Please critique the following proof and also let me know if I have defined the equivalence classes correctly.

Let $\displaystyle f:A\longrightarrow B$. Define a relation $\displaystyle \equiv$ on A by $\displaystyle a_{1}\equiv a_{2}$ iff $\displaystyle f(a_{1})=f(a_{2})$. Give a quick proof that this is an equivalence relation. What are the equivalence classes? Explain intuitively.

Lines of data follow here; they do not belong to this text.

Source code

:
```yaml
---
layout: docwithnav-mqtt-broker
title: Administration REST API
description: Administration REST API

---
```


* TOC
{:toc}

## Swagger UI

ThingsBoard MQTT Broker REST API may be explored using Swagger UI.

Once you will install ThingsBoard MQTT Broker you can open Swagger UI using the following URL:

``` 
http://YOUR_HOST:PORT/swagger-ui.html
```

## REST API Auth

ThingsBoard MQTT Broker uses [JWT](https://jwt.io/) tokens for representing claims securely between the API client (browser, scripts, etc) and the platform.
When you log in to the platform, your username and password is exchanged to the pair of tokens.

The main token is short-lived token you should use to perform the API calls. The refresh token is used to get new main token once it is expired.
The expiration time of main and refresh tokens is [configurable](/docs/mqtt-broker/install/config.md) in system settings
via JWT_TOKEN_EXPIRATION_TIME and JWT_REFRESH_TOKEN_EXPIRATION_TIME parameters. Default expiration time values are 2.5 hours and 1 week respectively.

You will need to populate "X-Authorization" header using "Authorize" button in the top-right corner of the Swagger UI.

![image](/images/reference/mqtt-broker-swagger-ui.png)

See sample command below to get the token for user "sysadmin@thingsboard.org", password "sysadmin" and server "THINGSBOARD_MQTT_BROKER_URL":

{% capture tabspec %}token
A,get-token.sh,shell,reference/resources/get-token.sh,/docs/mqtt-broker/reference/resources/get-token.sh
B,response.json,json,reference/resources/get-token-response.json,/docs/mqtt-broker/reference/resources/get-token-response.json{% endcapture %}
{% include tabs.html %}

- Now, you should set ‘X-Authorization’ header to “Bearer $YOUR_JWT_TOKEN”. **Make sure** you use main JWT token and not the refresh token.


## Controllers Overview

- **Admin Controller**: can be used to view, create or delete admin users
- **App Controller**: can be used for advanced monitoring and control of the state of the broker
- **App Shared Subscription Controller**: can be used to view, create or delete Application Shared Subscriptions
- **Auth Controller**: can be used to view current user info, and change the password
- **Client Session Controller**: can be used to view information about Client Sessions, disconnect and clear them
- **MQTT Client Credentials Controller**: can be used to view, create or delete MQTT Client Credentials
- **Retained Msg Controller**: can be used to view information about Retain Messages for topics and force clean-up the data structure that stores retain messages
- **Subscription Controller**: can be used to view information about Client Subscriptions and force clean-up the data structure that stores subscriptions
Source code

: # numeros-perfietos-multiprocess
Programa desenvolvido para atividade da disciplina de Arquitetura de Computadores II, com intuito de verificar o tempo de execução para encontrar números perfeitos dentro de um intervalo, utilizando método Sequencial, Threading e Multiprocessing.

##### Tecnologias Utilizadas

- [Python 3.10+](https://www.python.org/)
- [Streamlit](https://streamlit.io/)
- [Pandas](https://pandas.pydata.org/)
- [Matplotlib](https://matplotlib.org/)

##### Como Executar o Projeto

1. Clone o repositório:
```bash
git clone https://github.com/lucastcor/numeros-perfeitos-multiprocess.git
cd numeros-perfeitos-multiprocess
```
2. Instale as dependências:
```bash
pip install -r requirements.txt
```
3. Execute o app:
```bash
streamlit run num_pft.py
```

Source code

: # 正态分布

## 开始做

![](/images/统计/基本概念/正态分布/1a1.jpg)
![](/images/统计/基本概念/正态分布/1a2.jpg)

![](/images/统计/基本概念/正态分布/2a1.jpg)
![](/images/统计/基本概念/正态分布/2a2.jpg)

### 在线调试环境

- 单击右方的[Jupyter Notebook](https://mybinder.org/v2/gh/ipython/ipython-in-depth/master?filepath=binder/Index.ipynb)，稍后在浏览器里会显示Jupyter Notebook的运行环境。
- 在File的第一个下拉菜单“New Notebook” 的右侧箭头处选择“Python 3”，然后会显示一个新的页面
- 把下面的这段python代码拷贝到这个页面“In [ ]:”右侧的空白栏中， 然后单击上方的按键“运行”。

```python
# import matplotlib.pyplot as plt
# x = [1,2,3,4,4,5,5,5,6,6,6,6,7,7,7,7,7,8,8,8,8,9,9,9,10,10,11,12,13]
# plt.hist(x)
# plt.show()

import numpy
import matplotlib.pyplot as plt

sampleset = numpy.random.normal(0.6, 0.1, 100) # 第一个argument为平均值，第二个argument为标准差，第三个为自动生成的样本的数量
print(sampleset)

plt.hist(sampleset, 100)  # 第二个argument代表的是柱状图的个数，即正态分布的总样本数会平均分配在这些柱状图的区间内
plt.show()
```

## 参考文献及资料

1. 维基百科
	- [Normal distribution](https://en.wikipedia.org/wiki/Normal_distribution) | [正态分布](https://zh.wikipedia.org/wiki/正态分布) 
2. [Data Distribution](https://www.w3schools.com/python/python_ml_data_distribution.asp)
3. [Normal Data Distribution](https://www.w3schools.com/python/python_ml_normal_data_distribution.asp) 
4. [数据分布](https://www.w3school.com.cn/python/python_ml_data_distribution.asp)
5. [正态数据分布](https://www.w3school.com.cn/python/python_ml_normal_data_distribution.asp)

Proof: Test reflexive for $\displaystyle \equiv$. If $\displaystyle a\in A$ then $\displaystyle (a,a)\in A$: Given f is a funcion then $\displaystyle f(a_{1})=f(a_{1})$ implies $\displaystyle a_{1}\equiv a_{1}$ because two different values in the domain cannot be mapped to the same value in the range. Therefore $\displaystyle (a_{1},a_{1})\in A$.

Test symmetric: Let $\displaystyle a_{1}\equiv a_{2}$ where $\displaystyle (a_{1},a_{2})\in A$. Then we know $\displaystyle f(a_{1})=f(a_{2})$. But because = is symmetric we know $\displaystyle f(a_{2})=f(a_{1})$ and since $\displaystyle \equiv$ is defined with iff, we know $\displaystyle a_{2}\equiv a_{1}$ which implies $\displaystyle (a_{2},a_{1})\in A$.

Test transitive: Let $\displaystyle a_{1}\equiv a_{2}$ and $\displaystyle a_{2}\equiv a_{3}$ where $\displaystyle (a_{1},a_{2})(a_{2},a_{3})\in A$. Then we know $\displaystyle f(a_{1})=f(a_{2})$ and $\displaystyle f(a_{2})=f(a_{3})$. Because = is transitive we know $\displaystyle f(a_{1})=f(a_{3})$, but because $\displaystyle \equiv$ is defined with iff, we can conclude that $\displaystyle a_{1}\equiv a_{3}$. So $\displaystyle (a_{1},a_{3})\in A$.QED

The equivalence classes in A would be the sets $\displaystyle \{(a_{i},a_{j})\in A$ such that $\displaystyle a_{i}=a_{j})$.